Abstract

A few gold deposits occur in northwest Iran which are hosted by mylonitic granitoids and phyllonite. New U--Pb ages yield ages of 350–311 Ma for the mylonitic granitoid and 354–348 Ma for the phyllonite, which indicate Carboniferous magmatic activity in northwest Iran. The host granitoid and phyllonite have high contents of Zr (212, 246 ppm) and Y (26.8, 38.7 ppm). High 10,000 × Ga/Al ratios (2.1–5.1) and fractionation of the rare earth elements (REEs) pattern with depletion of Eu, Sr, and P may infer an A-type (anorogenic) granite affinity for the host rocks. Correspondingly, these rocks are characterized by high contents of Nb (33.1 to 39.2 ppm), Ta (1.68 to 2.40 ppm), Tb (0.84 to 1.17 ppm), and Th/Yb ratios with some similarity to OIB-like rocks.

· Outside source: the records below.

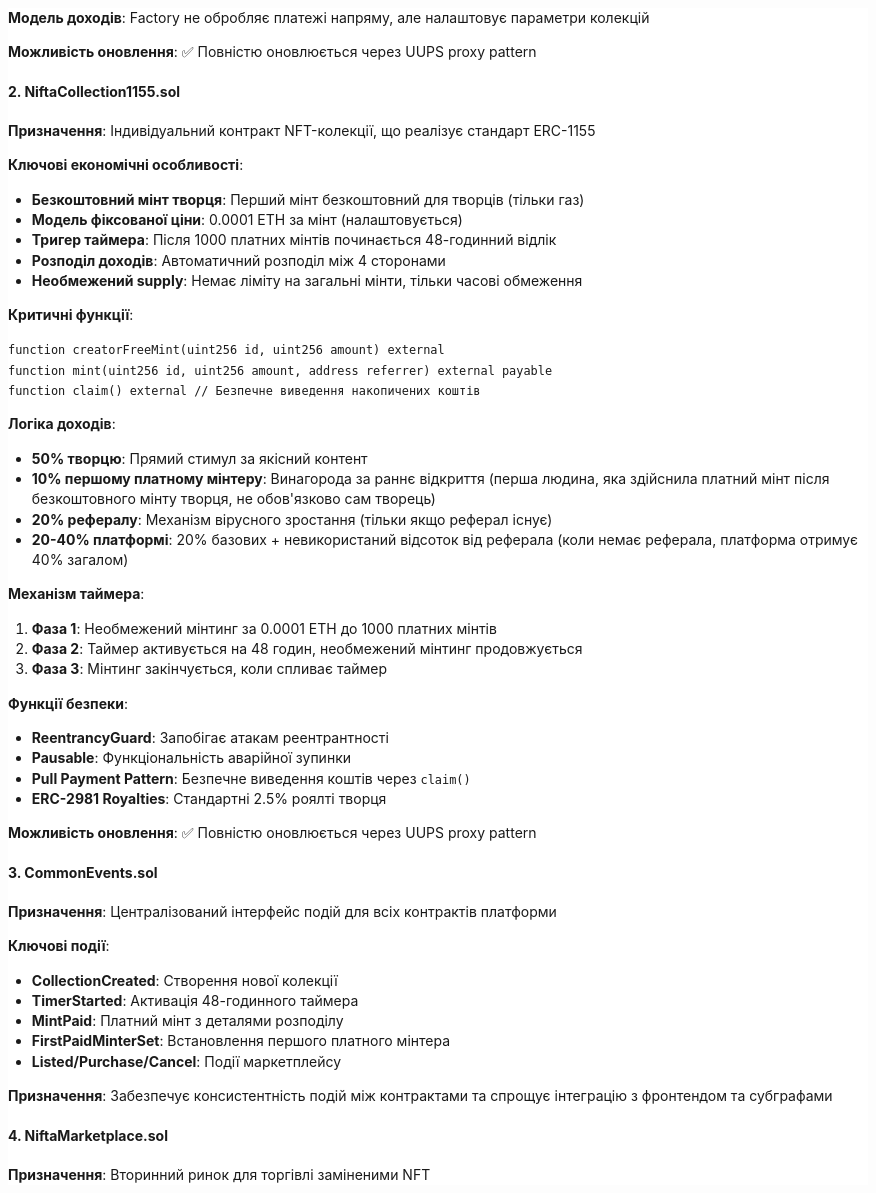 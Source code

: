**Модель доходів**: Factory не обробляє платежі напряму, але налаштовує параметри колекцій

**Можливість оновлення**: ✅ Повністю оновлюється через UUPS proxy pattern

#### 2. NiftaCollection1155.sol
**Призначення**: Індивідуальний контракт NFT-колекції, що реалізує стандарт ERC-1155

**Ключові економічні особливості**:
- **Безкоштовний мінт творця**: Перший мінт безкоштовний для творців (тільки газ)
- **Модель фіксованої ціни**: 0.0001 ETH за мінт (налаштовується)
- **Тригер таймера**: Після 1000 платних мінтів починається 48-годинний відлік
- **Розподіл доходів**: Автоматичний розподіл між 4 сторонами
- **Необмежений supply**: Немає ліміту на загальні мінти, тільки часові обмеження

**Критичні функції**:
```solidity
function creatorFreeMint(uint256 id, uint256 amount) external
function mint(uint256 id, uint256 amount, address referrer) external payable
function claim() external // Безпечне виведення накопичених коштів
```

**Логіка доходів**:
- **50% творцю**: Прямий стимул за якісний контент
- **10% першому платному мінтеру**: Винагорода за раннє відкриття (перша людина, яка здійснила платний мінт після безкоштовного мінту творця, не обов'язково сам творець)
- **20% рефералу**: Механізм вірусного зростання (тільки якщо реферал існує)
- **20-40% платформі**: 20% базових + невикористаний відсоток від реферала (коли немає реферала, платформа отримує 40% загалом)

**Механізм таймера**:
1. **Фаза 1**: Необмежений мінтинг за 0.0001 ETH до 1000 платних мінтів
2. **Фаза 2**: Таймер активується на 48 годин, необмежений мінтинг продовжується
3. **Фаза 3**: Мінтинг закінчується, коли спливає таймер

**Функції безпеки**:
- **ReentrancyGuard**: Запобігає атакам реентрантності
- **Pausable**: Функціональність аварійної зупинки
- **Pull Payment Pattern**: Безпечне виведення коштів через `claim()`
- **ERC-2981 Royalties**: Стандартні 2.5% роялті творця

**Можливість оновлення**: ✅ Повністю оновлюється через UUPS proxy pattern

#### 3. CommonEvents.sol
**Призначення**: Централізований інтерфейс подій для всіх контрактів платформи

**Ключові події**:
- **CollectionCreated**: Створення нової колекції
- **TimerStarted**: Активація 48-годинного таймера
- **MintPaid**: Платний мінт з деталями розподілу
- **FirstPaidMinterSet**: Встановлення першого платного мінтера
- **Listed/Purchase/Cancel**: Події маркетплейсу

**Призначення**: Забезпечує консистентність подій між контрактами та спрощує інтеграцію з фронтендом та субграфами

#### 4. NiftaMarketplace.sol
**Призначення**: Вторинний ринок для торгівлі заміненими NFT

Whole rock compositions of these host rocks are consistent with both A1 and A2 type granites, which infer magmatic activity in an extensional tectonic regime. Perhaps the extension may have occurred during rifting of Neo-Tethys in northern Gondwana. Upwelling of the hot OIB-like melts during the opening of Neo-Tethys ocean was the main mechanism of this extension. The OIB signatures of the A-type granitoids controlled the gold mineralization during this process. Accordingly, we classify the gold mineralization in NW Iran as intrusion-related gold deposits. These mantle-derived magmas from the asthenosphere may support a source of both sulfur and gold. These elements were concentrated in hydrothermal fluids in the late stages of magma crystallization. Also, hot magma injection increased the geothermal gradient and caused extensive dehydration of the sedimentary rocks inin the roof of the magma chamber. Circulation of these hot fluids with injection into the hot crystallizing magmatic rocks and mixing with late-stage magmatic-hydrothermal fluids and meteoric water (?) seem to all have essential roles for transporting the gold and precipitating it within fractures in the semi-brittle to brittle zone. The gold precipitated as native or nanoparticles in pyrite in the inner part of the shear zone. This research reveals that mineralization occurred in the Late Paleozoic in an extensional tectonic regime and not above the subduction zone or collision zone which had been suggested before.